Abstract
Background:
The anxiety and stress level of both parent and child seeking treatment at the emergency department is assumed to be high. However, it is rarely quantified as to ascertain any need for intervention.
Objective:
The study seeks to quantify anxiety of parents accompanying sick children presenting acutely to the emergency department and to explore possible pre-visit factors that may contribute to anxiety.
Methods:
A 12-month cross-sectional study was conducted at the Emergency Department, Universiti Kebangsaan Malaysia Medical Centre. All parents accompanying a child presenting to the study location, fitting the inclusion and exclusion criteria, were invited to participate. Parents required to fill a self-administered questionnaire on anxiety, State-Trait Anxiety Inventory and any related factors that can influence anxiety.
Results:
A total of 233 subjects were recruited. The mean state anxiety score was 53.48 ± 11.36, compared to the mean score for trait anxiety of 39.85 ± 7.66, suggesting a heightened state of anxiety. Majority of subjects (65.7%) had reported clinically detected anxiety as defined by state anxiety score above 49. There was no significant association between parental anxiety level with pre-visit factors: children’s age, duration of illness, the presence of co-morbidities, time of presentation, prior medical contact and primary care referral. The child’s state of illness was the dominant psychosocial factor associated with parental anxiety reported by the subjects.
Conclusion:
Parental anxiety upon arrival appeared to be significantly higher than expected, suggesting intervention may be needed.
Introduction
Stressful hospital experiences such as emergency department (ED) visit and hospitalisation are linked to child adjustment problems, for example, anger, aggression, panic, anxiety, fear of health personnel and separation anxiety from family. 1 The situation could bring a huge unpredictable impact on the child as well as the entire family. It potentially disrupts the normal flow of family life as parents are frequently exposed to multiple negative emotions.2–4
Parents with negative emotions and behaviours are often exposed to uncertainty, disorganisation, vulnerability, anxiety, depression, anger, helplessness, inadequacy and guilt. 3 Shudy et al. 5 investigated the impact of children’s illness on families, whereby they noted that admission of a critically ill child is a source of distress. Apart from that, the parents find themselves in an unfamiliar environment and their parental role could change.
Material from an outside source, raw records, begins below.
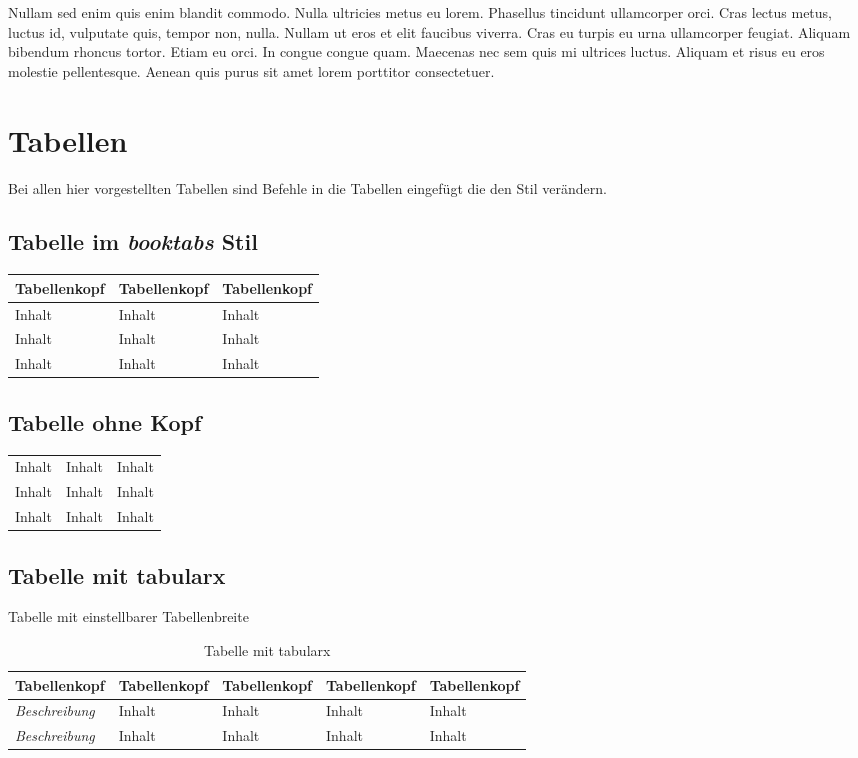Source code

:Nullam sed enim quis enim blandit commodo. Nulla ultricies metus eu lorem. Phasellus tincidunt ullamcorper orci. Cras lectus metus, luctus id, vulputate quis, tempor non, nulla. Nullam ut eros et elit faucibus viverra. Cras eu turpis eu urna ullamcorper feugiat. Aliquam bibendum rhoncus tortor. Etiam eu orci. In congue congue quam. Maecenas nec sem quis mi ultrices luctus. Aliquam et risus eu eros molestie pellentesque. Aenean quis purus sit amet lorem porttitor consectetuer.
%

\section{Tabellen}

Bei allen hier vorgestellten Tabellen sind Befehle in die Tabellen eingefügt 
die den Stil verändern.

%
\subsection{Tabelle im \emph{booktabs} Stil}
%
\begin{table}[H]
\tablestyle
\begin{tabular}{lll}
\toprule
   Tabellenkopf &
   Tabellenkopf &
   Tabellenkopf \tabularnewline
\midrule
Inhalt & Inhalt  & Inhalt \tabularnewline
Inhalt & Inhalt  & Inhalt \tabularnewline
Inhalt & Inhalt  & Inhalt \tabularnewline
\bottomrule
\end{tabular}
\end{table}
%


\subsection{Tabelle ohne Kopf}

\begin{table}[H]
\tablestyle
\begin{tabular}{lll}
\hline
Inhalt & Inhalt  & Inhalt \tabularnewline
Inhalt & Inhalt  & Inhalt \tabularnewline
Inhalt & Inhalt  & Inhalt \tabularnewline
\hline
\end{tabular}
\end{table}

%
\subsection{Tabelle mit tabularx}
Tabelle mit einstellbarer Tabellenbreite
\begin{table}[H]
\tablestyle
\begin{tabularx}{\textwidth}{lXXlX}
\toprule
   Tabellenkopf &
   Tabellenkopf &
   Tabellenkopf &
   Tabellenkopf &
   Tabellenkopf \tabularnewline
\midrule
%
   \textit{Beschreibung} & Inhalt & Inhalt & Inhalt & Inhalt \tabularnewline
   \textit{Beschreibung} & Inhalt & Inhalt & Inhalt & Inhalt \tabularnewline
\bottomrule
\end{tabularx}
\caption{Tabelle mit tabularx}
\end{table}
%

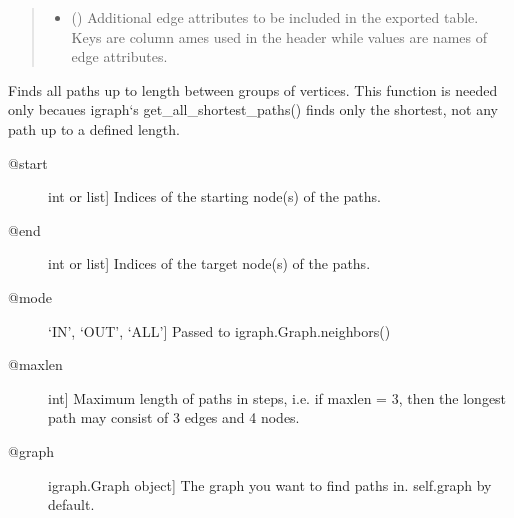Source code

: \documentclass[letterpaper,10pt,english]{sphinxmanual}
\begin{document}
\begin{fulllineitems}
\begin{fulllineitems}
\begin{quote}
\begin{description}
\begin{itemize}
\item {} 
 () \textendash{} Additional edge attributes to be included in the exported table.
Keys are column ames used in the header while values are names
of edge attributes.

\end{itemize}

\end{description}\end{quote}

\end{fulllineitems}


\begin{fulllineitems}
\label{\detokenize{main:pypath.main.PyPath.filters}}
\end{fulllineitems}


\begin{fulllineitems}
\label{\detokenize{main:pypath.main.PyPath.find_all_paths}}
Finds all paths up to length  between groups of
vertices. This function is needed only becaues igraph{}`s
get\_all\_shortest\_paths() finds only the shortest, not any
path up to a defined length.
\begin{description}
\item[{@start}] \leavevmode{[}int or list{]}
Indices of the starting node(s) of the paths.

\item[{@end}] \leavevmode{[}int or list{]}
Indices of the target node(s) of the paths.

\item[{@mode}] \leavevmode{[}‘IN’, ‘OUT’, ‘ALL’{]}
Passed to igraph.Graph.neighbors()

\item[{@maxlen}] \leavevmode{[}int{]}
Maximum length of paths in steps, i.e. if maxlen = 3, then
the longest path may consist of 3 edges and 4 nodes.

\item[{@graph}] \leavevmode{[}igraph.Graph object{]}
The graph you want to find paths in. self.graph by default.


\end{description}
\end{fulllineitems}
\end{fulllineitems}
\end{document}
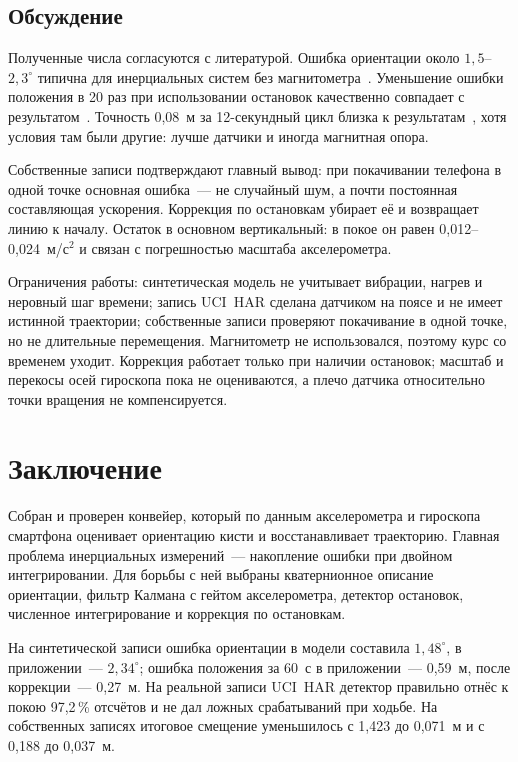 \documentclass{misisarticle}
\begin{document}
\subsection{Обсуждение}

Полученные числа согласуются с литературой. Ошибка ориентации около $1{,}5$--$2{,}3^\circ$ типична для инерциальных систем без магнитометра~\cite{woodman,zhilin}. Уменьшение ошибки положения в 20 раз при использовании остановок качественно совпадает с результатом~\cite{neto}. Точность 0,08~м за 12-секундный цикл близка к результатам~\cite{neto,kortier}, хотя условия там были другие: лучше датчики и иногда магнитная опора.

Собственные записи подтверждают главный вывод: при покачивании телефона в одной точке основная ошибка~--- не случайный шум, а почти постоянная составляющая ускорения. Коррекция по остановкам убирает её и возвращает линию к началу. Остаток в основном вертикальный: в покое он равен 0,012--0,024~м/с$^2$ и связан с погрешностью масштаба акселерометра.

Ограничения работы: синтетическая модель не учитывает вибрации, нагрев и неровный шаг времени; запись UCI~HAR сделана датчиком на поясе и не имеет истинной траектории; собственные записи проверяют покачивание в одной точке, но не длительные перемещения. Магнитометр не использовался, поэтому курс со временем уходит. Коррекция работает только при наличии остановок; масштаб и перекосы осей гироскопа пока не оцениваются, а плечо датчика относительно точки вращения не компенсируется.

\section{Заключение}

Собран и проверен конвейер, который по данным акселерометра и гироскопа смартфона оценивает ориентацию кисти и восстанавливает траекторию. Главная проблема инерциальных измерений~--- накопление ошибки при двойном интегрировании. Для борьбы с ней выбраны кватернионное описание ориентации, фильтр Калмана с гейтом акселерометра, детектор остановок, численное интегрирование и коррекция по остановкам.

На синтетической записи ошибка ориентации в модели составила $1{,}48^\circ$, в приложении~--- $2{,}34^\circ$; ошибка положения за 60~с в приложении~--- 0,59~м, после коррекции~--- 0,27~м. На реальной записи UCI~HAR детектор правильно отнёс к покою 97,2\,\% отсчётов и не дал ложных срабатываний при ходьбе. На собственных записях итоговое смещение уменьшилось с 1,423 до 0,071~м и с 0,188 до 0,037~м.
\end{document}
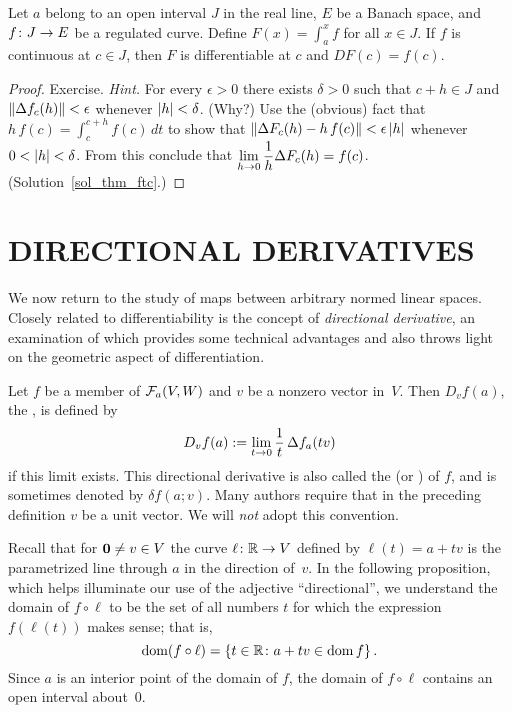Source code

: \begin{thm}\label{thm_ftc}  Let $a$ belong to an open interval
$J$ in the real line, $E$ be a Banach space, and $f \colon J \rightarrow E$ be a regulated curve.
Define $F(x) = \int_a^xf$ for all $x \in J$.  If $f$ is continuous at $c \in J$, then $F$ is
differentiable at $c$ and $DF(c) = f(c)$.
\end{thm}

\begin{proof}  Exercise. \emph{Hint.}   For every $\epsilon > 0$ there exists $\delta > 0$
such that $c + h \in J$ and $\lVert\Delta f_c(h)\rVert < \epsilon$ whenever $\lvert h\rvert < \delta$.
(Why?)  Use the (obvious) fact that $h\,f(c) = \int_c^{c + h}f(c)\,dt$ to show that
$\lVert\Delta F_c(h) - h\,f(c)\rVert < \epsilon\,\lvert h\rvert$ whenever $0 < \lvert h\rvert < \delta$. From this
conclude that $\lim\limits_{h \rightarrow 0}\dfrac 1h \Delta F_c(h) = f(c)$.
(Solution~\ref{sol_thm_ftc}.)  \ns
\end{proof}




\section{DIRECTIONAL DERIVATIVES} We now return to the study of maps between arbitrary normed
linear spaces.  Closely related to differentiability is the concept of \emph{directional
derivative}, an examination of which provides some technical advantages and also throws light
on the geometric aspect of differentiation.

\begin{defn}  Let $f$ be a member of $\mathcal{F}_a(V,W)$ and $v$ be a nonzero vector in~$V$.  Then
$D_vf(a)$, the
, is defined by
  \[ D_vf(a) := \lim_{t \rightarrow 0} \frac1t\,\Delta f_a(tv)\]
if this limit exists.  This directional derivative is also called the
 (or
) of $f$, and is sometimes denoted by $\delta f(a;v)$. Many authors
require that in the preceding definition $v$ be a unit vector.  We will \emph{not} adopt this
convention.
\end{defn}

Recall that for $\mathbf{0} \ne v \in V$ the curve $\ell \colon \mathbb{R} \rightarrow V$ defined by $\ell(t) = a
+ tv$ is the parametrized line through $a$ in the direction of~$v$.  In the following
proposition, which helps illuminate our use of the adjective ``directional'', we understand
the domain of $f \circ \ell$ to be the set of all numbers $t$ for which the expression
$f(\ell(t))$ makes sense; that is,
  \[ \operatorname{dom}(f \circ \ell) = \{t \in \mathbb{R} \colon  a + tv \in \operatorname{dom} f\}\,. \]
Since $a$ is an interior point of the domain of $f$, the domain of $f \circ \ell$ contains an
open interval about~$0$.

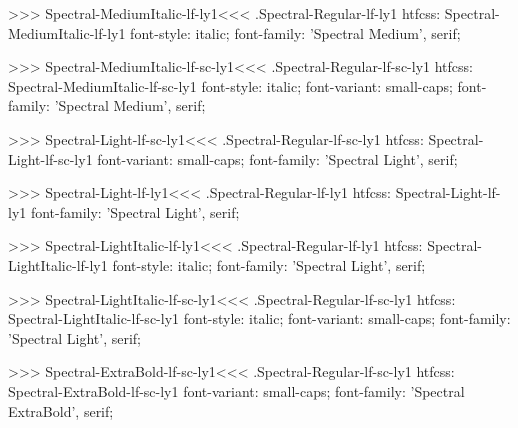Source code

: >>>
\<Spectral-MediumItalic-lf-ly1\><<<
.Spectral-Regular-lf-ly1
htfcss:  Spectral-MediumItalic-lf-ly1  font-style: italic; font-family: 'Spectral Medium', serif;

>>>
\<Spectral-MediumItalic-lf-sc-ly1\><<<
.Spectral-Regular-lf-sc-ly1
htfcss:  Spectral-MediumItalic-lf-sc-ly1  font-style: italic; font-variant: small-caps; font-family: 'Spectral Medium', serif;

>>>
\<Spectral-Light-lf-sc-ly1\><<<
.Spectral-Regular-lf-sc-ly1
htfcss:  Spectral-Light-lf-sc-ly1  font-variant: small-caps; font-family: 'Spectral Light', serif;

>>>
\<Spectral-Light-lf-ly1\><<<
.Spectral-Regular-lf-ly1
htfcss:  Spectral-Light-lf-ly1  font-family: 'Spectral Light', serif;

>>>
\<Spectral-LightItalic-lf-ly1\><<<
.Spectral-Regular-lf-ly1
htfcss:  Spectral-LightItalic-lf-ly1  font-style: italic; font-family: 'Spectral Light', serif;

>>>
\<Spectral-LightItalic-lf-sc-ly1\><<<
.Spectral-Regular-lf-sc-ly1
htfcss:  Spectral-LightItalic-lf-sc-ly1  font-style: italic; font-variant: small-caps; font-family: 'Spectral Light', serif;

>>>
\<Spectral-ExtraBold-lf-sc-ly1\><<<
.Spectral-Regular-lf-sc-ly1
htfcss:  Spectral-ExtraBold-lf-sc-ly1  font-variant: small-caps; font-family: 'Spectral ExtraBold', serif;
The concept of child-friendly ED was introduced to eliminate anxiety among children and accompanying parents while seeking treatment in ED. However, the currently available strategies are narrowed on the build-environment or highly specific clinical intervention plans, such as wait time, service provision and delivery of information.6,7 The missing component in these strategies is the modification of the pre-visit anxiety levels and parents’ expectation of the intended ED visit, which is identified as a previously unknown untapped key research area in current research regarding this theme.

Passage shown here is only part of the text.